Listener Chris S. asks: 

Is the Federal Reserve required to change interest rates in 1/4 point increments? Why not tenths?

The Federal Reserve hiked interest rates by 0.25% last month, and it’s planning to raise its key benchmark rate six more times this year — including at its meeting next week. 

The Fed can go years without changing rates, but when it does it always goes up or down in multiples of 25 basis points. The central bank’s decision to adjust rates by multiples of a quarter percentage began more than 30 years ago, back in late 1989, under Fed Chair Alan Greenspan.

“The Fed really didn’t start targeting the federal funds rate explicitly until the late 1980s,” Daniel L. Thornton, an economist and former advisor at the Federal Reserve Bank of St. Louis, told Marketplace. The Federal Reserve then began publicly announcing these targets in 1994.

“I think it’s just one of those things they got comfortable with,” Thornton said. 

While there’s a lot of science that goes into economics, sometimes there are rules of thumb that economists just stick with, according to Gary Richardson, an economics professor at the University of California, Irvine and a former Fed historian. 

The Fed wasn’t seeking out the optimal percentage, he explained. “They started doing a quarter point, and it worked OK because it was clear and it was infrequent and gradual,” Richardson said. 

Other countries outside of the U.S. also change their rates in quarter percentages, such as Norway and Indonesia.
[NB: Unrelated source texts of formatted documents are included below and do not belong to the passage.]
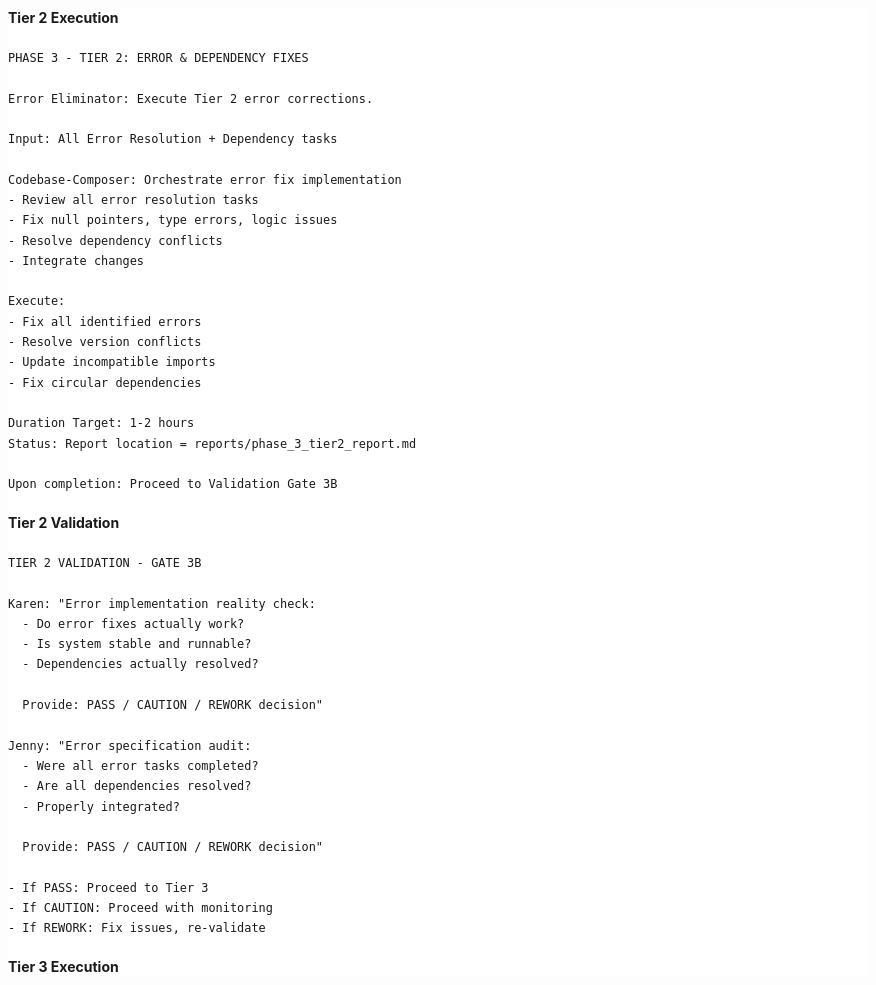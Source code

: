 #### Tier 2 Execution

```
PHASE 3 - TIER 2: ERROR & DEPENDENCY FIXES

Error Eliminator: Execute Tier 2 error corrections.

Input: All Error Resolution + Dependency tasks

Codebase-Composer: Orchestrate error fix implementation
- Review all error resolution tasks
- Fix null pointers, type errors, logic issues
- Resolve dependency conflicts
- Integrate changes

Execute:
- Fix all identified errors
- Resolve version conflicts
- Update incompatible imports
- Fix circular dependencies

Duration Target: 1-2 hours
Status: Report location = reports/phase_3_tier2_report.md

Upon completion: Proceed to Validation Gate 3B
```

#### Tier 2 Validation

```
TIER 2 VALIDATION - GATE 3B

Karen: "Error implementation reality check:
  - Do error fixes actually work?
  - Is system stable and runnable?
  - Dependencies actually resolved?
  
  Provide: PASS / CAUTION / REWORK decision"

Jenny: "Error specification audit:
  - Were all error tasks completed?
  - Are all dependencies resolved?
  - Properly integrated?
  
  Provide: PASS / CAUTION / REWORK decision"

- If PASS: Proceed to Tier 3
- If CAUTION: Proceed with monitoring
- If REWORK: Fix issues, re-validate
```

#### Tier 3 Execution
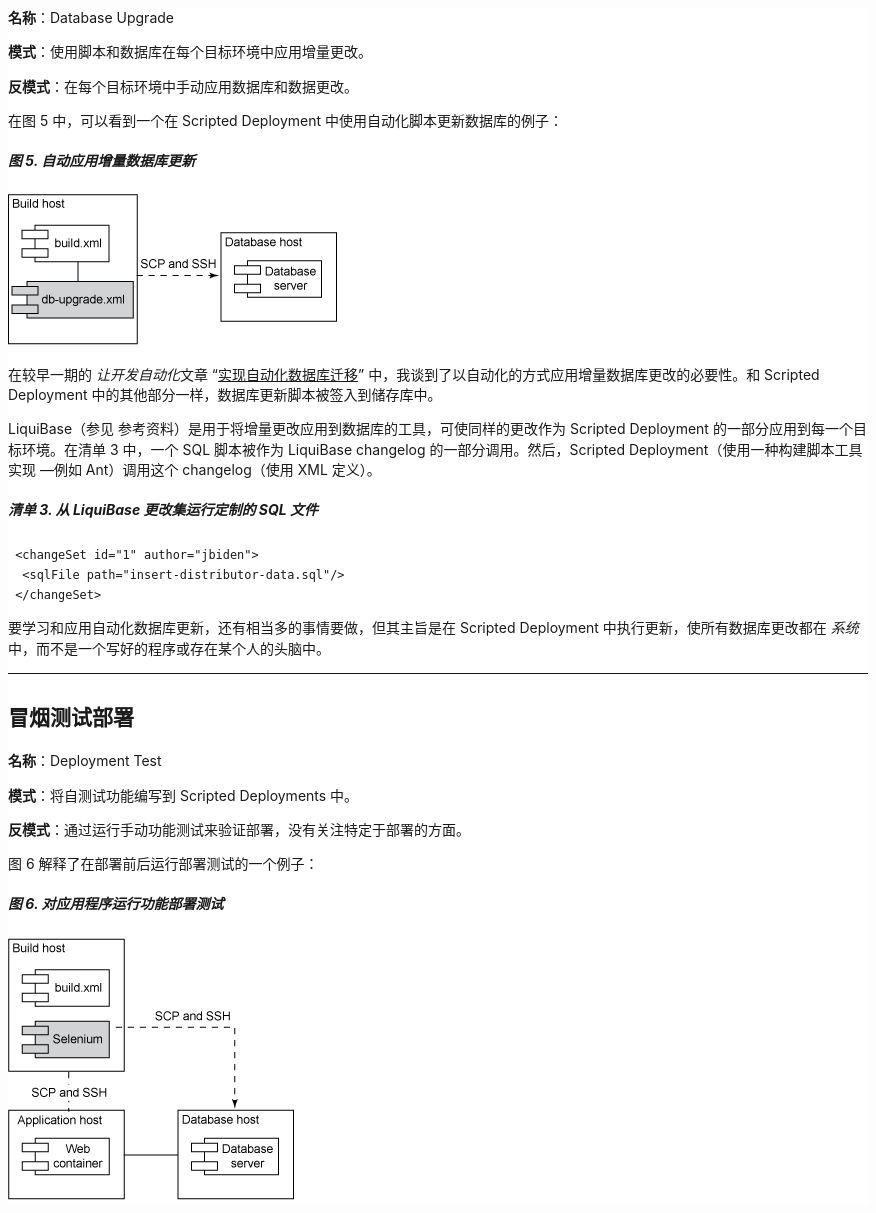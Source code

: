 **名称**：Database Upgrade

**模式**：使用脚本和数据库在每个目标环境中应用增量更改。

**反模式**：在每个目标环境中手动应用数据库和数据更改。

在图 5 中，可以看到一个在 Scripted Deployment 中使用自动化脚本更新数据库的例子：

##### 图 5\. 自动应用增量数据库更新

![](img/database-upgrade.gif)

在较早一期的 *让开发自动化*文章 “[实现自动化数据库迁移](http://www.ibm.com/developerworks/cn/java/j-ap08058/)” 中，我谈到了以自动化的方式应用增量数据库更改的必要性。和 Scripted Deployment 中的其他部分一样，数据库更新脚本被签入到储存库中。

LiquiBase（参见 参考资料）是用于将增量更改应用到数据库的工具，可使同样的更改作为 Scripted Deployment 的一部分应用到每一个目标环境。在清单 3 中，一个 SQL 脚本被作为 LiquiBase changelog 的一部分调用。然后，Scripted Deployment（使用一种构建脚本工具实现 —例如 Ant）调用这个 changelog（使用 XML 定义）。

##### 清单 3\. 从 LiquiBase 更改集运行定制的 SQL 文件

```
 <changeSet id="1" author="jbiden"> 
  <sqlFile path="insert-distributor-data.sql"/> 
 </changeSet> 
```

要学习和应用自动化数据库更新，还有相当多的事情要做，但其主旨是在 Scripted Deployment 中执行更新，使所有数据库更改都在 *系统*中，而不是一个写好的程序或存在某个人的头脑中。

* * *

## 冒烟测试部署

**名称**：Deployment Test

**模式**：将自测试功能编写到 Scripted Deployments 中。

**反模式**：通过运行手动功能测试来验证部署，没有关注特定于部署的方面。

图 6 解释了在部署前后运行部署测试的一个例子：

##### 图 6\. 对应用程序运行功能部署测试

![](img/deployment-test.gif)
However, others have changed them by tenths of a percent, like China.

“If you’re going to do smaller increments, then you need to make more frequent decisions,” Richardson said. “The FOMC might think their current schedule of eight meetings a year is the right frequency.”

More frequent meetings could be a hassle for staff, Richardson noted. The Fed has blackout periods a couple of weeks before its FOMC meetings during which employees can’t engage in certain financial transactions.

“If you increase the frequency of meetings, when are these people going to buy homes?” Richardson said.

The Fed has adjusted rates by 50, 75 and 100 basis points over the past three decades, but there are certain stretches of time where it has stuck with the traditional 25. 

Between 2004 and 2006, the Fed moved up rates by 25 basis points for 17 consecutive meetings. Economists said the Fed wanted to tackle creeping inflation rates, even though it wasn’t too serious of a problem. Between 2015 and 2018, the Fed moved up the rate nine times by the same increment. 

Thornton said that if the Fed feels a need to adjust rates, but doesn’t feel the need to move quickly, it’ll stick with the quarter-percentage change. If it’s raising those rates, getting too aggressive could scare the market. 

At its next meeting, the Federal Reserve is expected to raise rates by a half a percentage for the first time since May 2000. A signal that the Fed thinks the economy is overheating, Richardson said.